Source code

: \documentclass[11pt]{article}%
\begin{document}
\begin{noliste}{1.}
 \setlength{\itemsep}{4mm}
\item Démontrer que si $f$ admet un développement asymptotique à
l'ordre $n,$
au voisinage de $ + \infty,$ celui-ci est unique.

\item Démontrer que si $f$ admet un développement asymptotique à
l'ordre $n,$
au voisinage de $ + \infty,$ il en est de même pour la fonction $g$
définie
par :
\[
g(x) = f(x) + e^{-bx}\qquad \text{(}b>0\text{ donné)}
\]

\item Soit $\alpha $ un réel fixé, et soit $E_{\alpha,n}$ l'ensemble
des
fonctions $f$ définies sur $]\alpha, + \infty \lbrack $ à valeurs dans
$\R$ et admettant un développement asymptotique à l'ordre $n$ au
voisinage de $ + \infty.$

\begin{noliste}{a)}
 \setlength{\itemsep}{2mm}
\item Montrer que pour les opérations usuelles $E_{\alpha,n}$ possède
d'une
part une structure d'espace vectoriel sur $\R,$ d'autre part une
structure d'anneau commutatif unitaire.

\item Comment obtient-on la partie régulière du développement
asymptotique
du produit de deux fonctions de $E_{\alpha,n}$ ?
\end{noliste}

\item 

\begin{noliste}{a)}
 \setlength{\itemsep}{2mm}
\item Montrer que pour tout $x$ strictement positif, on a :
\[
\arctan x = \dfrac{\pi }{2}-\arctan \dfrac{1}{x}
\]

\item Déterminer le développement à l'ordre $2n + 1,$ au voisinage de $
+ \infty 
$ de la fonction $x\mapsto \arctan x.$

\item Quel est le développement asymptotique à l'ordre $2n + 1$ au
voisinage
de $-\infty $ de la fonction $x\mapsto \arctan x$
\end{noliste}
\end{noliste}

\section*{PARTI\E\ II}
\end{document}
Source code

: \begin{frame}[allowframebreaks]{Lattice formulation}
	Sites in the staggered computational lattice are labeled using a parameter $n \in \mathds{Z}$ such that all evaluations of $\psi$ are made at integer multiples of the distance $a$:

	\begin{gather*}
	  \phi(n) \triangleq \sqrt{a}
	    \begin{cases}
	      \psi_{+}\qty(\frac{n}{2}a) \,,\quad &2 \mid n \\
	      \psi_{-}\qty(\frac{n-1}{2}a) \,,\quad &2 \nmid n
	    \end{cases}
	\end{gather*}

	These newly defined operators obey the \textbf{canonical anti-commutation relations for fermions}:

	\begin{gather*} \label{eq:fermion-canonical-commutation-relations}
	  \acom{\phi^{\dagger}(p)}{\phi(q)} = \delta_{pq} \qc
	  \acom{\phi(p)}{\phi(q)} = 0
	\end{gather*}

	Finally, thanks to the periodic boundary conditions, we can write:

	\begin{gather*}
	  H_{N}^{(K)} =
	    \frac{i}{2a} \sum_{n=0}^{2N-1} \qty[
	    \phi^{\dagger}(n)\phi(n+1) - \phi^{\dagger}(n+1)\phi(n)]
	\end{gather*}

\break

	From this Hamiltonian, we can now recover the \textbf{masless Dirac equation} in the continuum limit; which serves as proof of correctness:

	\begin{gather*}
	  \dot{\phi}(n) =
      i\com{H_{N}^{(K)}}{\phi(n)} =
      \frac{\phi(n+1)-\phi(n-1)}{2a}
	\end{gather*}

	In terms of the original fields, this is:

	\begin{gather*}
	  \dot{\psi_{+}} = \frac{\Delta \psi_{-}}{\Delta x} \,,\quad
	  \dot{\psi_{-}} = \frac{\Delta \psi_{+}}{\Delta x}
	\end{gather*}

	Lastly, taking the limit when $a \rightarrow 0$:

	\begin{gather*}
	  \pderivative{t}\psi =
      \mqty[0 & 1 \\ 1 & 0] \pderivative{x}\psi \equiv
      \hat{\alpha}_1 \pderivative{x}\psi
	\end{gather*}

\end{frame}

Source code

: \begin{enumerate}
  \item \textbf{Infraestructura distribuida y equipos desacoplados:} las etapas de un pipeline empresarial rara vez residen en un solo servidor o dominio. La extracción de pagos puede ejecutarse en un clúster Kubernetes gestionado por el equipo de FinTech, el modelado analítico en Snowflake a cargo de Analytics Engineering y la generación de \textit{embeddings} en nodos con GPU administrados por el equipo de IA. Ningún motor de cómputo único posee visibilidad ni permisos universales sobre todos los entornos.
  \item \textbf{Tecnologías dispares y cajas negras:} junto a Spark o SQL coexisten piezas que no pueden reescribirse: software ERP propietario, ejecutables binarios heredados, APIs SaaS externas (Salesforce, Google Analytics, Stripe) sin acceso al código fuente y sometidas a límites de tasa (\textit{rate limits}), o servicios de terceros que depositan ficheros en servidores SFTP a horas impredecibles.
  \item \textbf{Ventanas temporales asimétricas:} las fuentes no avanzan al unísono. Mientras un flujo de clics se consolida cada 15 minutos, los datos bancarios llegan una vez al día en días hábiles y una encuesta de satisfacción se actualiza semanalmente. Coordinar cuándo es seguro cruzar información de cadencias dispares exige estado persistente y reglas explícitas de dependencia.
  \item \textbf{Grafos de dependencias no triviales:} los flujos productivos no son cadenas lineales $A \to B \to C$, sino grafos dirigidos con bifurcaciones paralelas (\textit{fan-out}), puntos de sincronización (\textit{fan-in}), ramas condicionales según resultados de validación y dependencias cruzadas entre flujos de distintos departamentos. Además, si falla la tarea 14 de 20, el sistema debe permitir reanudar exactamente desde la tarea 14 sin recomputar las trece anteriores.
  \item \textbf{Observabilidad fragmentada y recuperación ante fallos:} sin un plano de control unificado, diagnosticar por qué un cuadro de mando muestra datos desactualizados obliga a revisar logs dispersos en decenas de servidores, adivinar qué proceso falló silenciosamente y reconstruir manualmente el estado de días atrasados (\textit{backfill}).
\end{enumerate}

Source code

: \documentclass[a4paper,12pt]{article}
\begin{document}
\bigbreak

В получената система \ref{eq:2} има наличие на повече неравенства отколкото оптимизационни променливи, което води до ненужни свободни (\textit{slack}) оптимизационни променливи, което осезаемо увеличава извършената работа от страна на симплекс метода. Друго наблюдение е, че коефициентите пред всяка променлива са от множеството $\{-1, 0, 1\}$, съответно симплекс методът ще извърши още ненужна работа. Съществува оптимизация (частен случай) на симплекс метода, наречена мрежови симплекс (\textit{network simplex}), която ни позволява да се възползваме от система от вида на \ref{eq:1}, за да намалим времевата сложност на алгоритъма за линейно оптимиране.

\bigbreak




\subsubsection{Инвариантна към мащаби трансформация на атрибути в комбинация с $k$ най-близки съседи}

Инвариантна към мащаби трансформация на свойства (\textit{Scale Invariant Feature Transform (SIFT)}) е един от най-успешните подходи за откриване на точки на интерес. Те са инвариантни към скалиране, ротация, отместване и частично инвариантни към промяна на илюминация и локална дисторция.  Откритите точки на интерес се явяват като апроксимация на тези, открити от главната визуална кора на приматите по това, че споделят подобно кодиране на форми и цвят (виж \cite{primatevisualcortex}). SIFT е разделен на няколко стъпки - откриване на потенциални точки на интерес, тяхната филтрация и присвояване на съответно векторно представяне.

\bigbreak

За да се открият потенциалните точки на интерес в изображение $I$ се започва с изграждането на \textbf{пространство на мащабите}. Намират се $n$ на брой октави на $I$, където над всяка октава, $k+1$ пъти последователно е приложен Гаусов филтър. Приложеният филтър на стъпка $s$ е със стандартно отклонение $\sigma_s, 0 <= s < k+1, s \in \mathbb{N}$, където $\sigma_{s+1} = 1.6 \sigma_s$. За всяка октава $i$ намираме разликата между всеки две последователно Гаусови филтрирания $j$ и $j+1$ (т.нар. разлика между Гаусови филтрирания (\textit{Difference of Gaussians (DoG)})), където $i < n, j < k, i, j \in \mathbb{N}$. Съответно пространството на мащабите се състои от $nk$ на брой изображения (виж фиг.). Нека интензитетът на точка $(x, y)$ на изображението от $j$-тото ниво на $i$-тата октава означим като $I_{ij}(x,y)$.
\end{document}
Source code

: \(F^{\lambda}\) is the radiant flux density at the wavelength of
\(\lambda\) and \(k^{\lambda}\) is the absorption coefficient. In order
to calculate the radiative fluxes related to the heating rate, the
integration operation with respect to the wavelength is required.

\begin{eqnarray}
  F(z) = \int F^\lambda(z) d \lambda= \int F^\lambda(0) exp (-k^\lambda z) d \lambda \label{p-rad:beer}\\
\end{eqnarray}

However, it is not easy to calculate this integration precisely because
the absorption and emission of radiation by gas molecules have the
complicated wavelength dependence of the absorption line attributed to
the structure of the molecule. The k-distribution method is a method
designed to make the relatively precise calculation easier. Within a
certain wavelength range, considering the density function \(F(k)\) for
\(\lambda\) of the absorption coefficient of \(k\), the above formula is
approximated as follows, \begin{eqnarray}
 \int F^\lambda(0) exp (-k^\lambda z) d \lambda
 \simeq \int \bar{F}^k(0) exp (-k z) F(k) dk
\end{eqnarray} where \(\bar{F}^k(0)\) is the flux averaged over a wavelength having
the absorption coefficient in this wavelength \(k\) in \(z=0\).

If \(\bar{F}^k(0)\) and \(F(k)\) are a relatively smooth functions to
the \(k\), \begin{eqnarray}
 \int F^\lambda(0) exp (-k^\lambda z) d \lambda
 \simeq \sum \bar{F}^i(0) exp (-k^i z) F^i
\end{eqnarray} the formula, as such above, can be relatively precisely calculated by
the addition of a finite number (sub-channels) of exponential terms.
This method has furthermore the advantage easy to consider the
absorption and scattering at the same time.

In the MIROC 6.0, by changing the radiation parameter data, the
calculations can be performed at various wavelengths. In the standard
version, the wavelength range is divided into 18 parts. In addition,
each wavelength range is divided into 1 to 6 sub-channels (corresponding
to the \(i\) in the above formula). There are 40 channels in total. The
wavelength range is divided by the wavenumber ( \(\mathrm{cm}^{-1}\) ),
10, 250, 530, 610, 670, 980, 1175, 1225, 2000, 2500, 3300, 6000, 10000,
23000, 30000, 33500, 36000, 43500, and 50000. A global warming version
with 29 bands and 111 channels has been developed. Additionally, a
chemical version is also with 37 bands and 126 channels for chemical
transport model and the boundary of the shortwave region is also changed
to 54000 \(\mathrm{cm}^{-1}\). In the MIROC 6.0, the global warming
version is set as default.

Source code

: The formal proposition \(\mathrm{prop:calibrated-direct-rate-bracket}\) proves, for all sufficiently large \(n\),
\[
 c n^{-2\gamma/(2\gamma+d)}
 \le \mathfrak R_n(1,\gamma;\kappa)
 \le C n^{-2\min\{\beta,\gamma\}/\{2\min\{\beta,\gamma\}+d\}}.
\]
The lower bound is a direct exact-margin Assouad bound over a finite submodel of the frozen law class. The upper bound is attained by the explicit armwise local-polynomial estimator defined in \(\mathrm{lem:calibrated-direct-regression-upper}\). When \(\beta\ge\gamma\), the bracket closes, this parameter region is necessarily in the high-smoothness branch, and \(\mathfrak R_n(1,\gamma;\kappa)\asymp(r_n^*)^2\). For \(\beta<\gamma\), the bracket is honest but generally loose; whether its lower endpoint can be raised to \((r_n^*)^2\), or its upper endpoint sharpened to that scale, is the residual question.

________________

__Brief__: Search the listing above for the string "commutation" and copy each line that has it.

__Response for this exercise__:
	These newly defined operators obey the \textbf{canonical anti-commutation relations for fermions}:
	\begin{gather*} \label{eq:fermion-canonical-commutation-relations}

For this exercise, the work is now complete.